*AIM OF THE TASK:* A complete answer includes every line below with the word "grained".

*PROVIDED RECORDS:*
============================================================
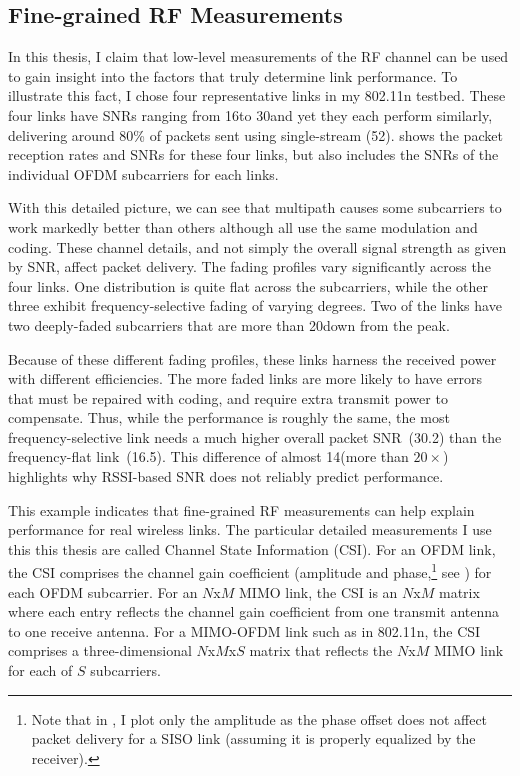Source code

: \subsection{Fine-grained RF Measurements}
In this thesis, I claim that low-level measurements of the RF channel can be used to gain insight into the factors that truly determine link performance. To illustrate this fact, I chose four representative links in my 802.11n testbed. These four links have SNRs ranging from 16\dB to 30\dB and yet they each perform similarly, delivering around 80\% of packets sent using single-stream  (52\Mbps).  shows the packet reception rates and SNRs for these four links, but also includes the SNRs of the individual OFDM subcarriers for each links.

With this detailed picture, we can see that multipath causes some subcarriers to work markedly better than others although all use the same modulation and coding. These channel details, and not simply the overall signal strength as given by SNR, affect packet delivery. The fading profiles vary significantly across the four links. One distribution is quite flat across the subcarriers, while the other three exhibit frequency-selective fading of varying degrees. Two of the links have two deeply-faded subcarriers that are more than 20\dB down from the peak.

Because of these different fading profiles, these links harness the received power with different efficiencies.
The more faded links are more likely to have errors that must be repaired with coding, and require extra transmit power to compensate. Thus, while the performance is roughly the same, the most frequency-selective link needs a much higher overall packet SNR~(30.2\dB) than the frequency-flat link~(16.5\dB). This difference of almost 14\dB (more than $20\times$) highlights why RSSI-based SNR does not reliably predict performance.

This example indicates that fine-grained RF measurements can help explain performance for real wireless links. The particular detailed measurements I use this this thesis are called Channel State Information (CSI). For an OFDM link, the CSI comprises the channel gain coefficient (amplitude and phase,\footnote{Note that in , I plot only the amplitude as the phase offset does not affect packet delivery for a SISO link (assuming it is properly equalized by the receiver).} see ) for each OFDM subcarrier. For an $N$x$M$ MIMO link, the CSI is an $N$x$M$ matrix where each entry reflects the channel gain coefficient from one transmit antenna to one receive antenna. For a MIMO-OFDM link such as in 802.11n, the CSI comprises a three-dimensional $N$x$M$x$S$ matrix that reflects the $N$x$M$ MIMO link for each of $S$ subcarriers.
============================================================
*WORKED SOLUTION:*
: \subsection{Fine-grained RF Measurements}
This example indicates that fine-grained RF measurements can help explain performance for real wireless links. The particular detailed measurements I use this this thesis are called Channel State Information (CSI). For an OFDM link, the CSI comprises the channel gain coefficient (amplitude and phase,\footnote{Note that in , I plot only the amplitude as the phase offset does not affect packet delivery for a SISO link (assuming it is properly equalized by the receiver).} see ) for each OFDM subcarrier. For an $N$x$M$ MIMO link, the CSI is an $N$x$M$ matrix where each entry reflects the channel gain coefficient from one transmit antenna to one receive antenna. For a MIMO-OFDM link such as in 802.11n, the CSI comprises a three-dimensional $N$x$M$x$S$ matrix that reflects the $N$x$M$ MIMO link for each of $S$ subcarriers.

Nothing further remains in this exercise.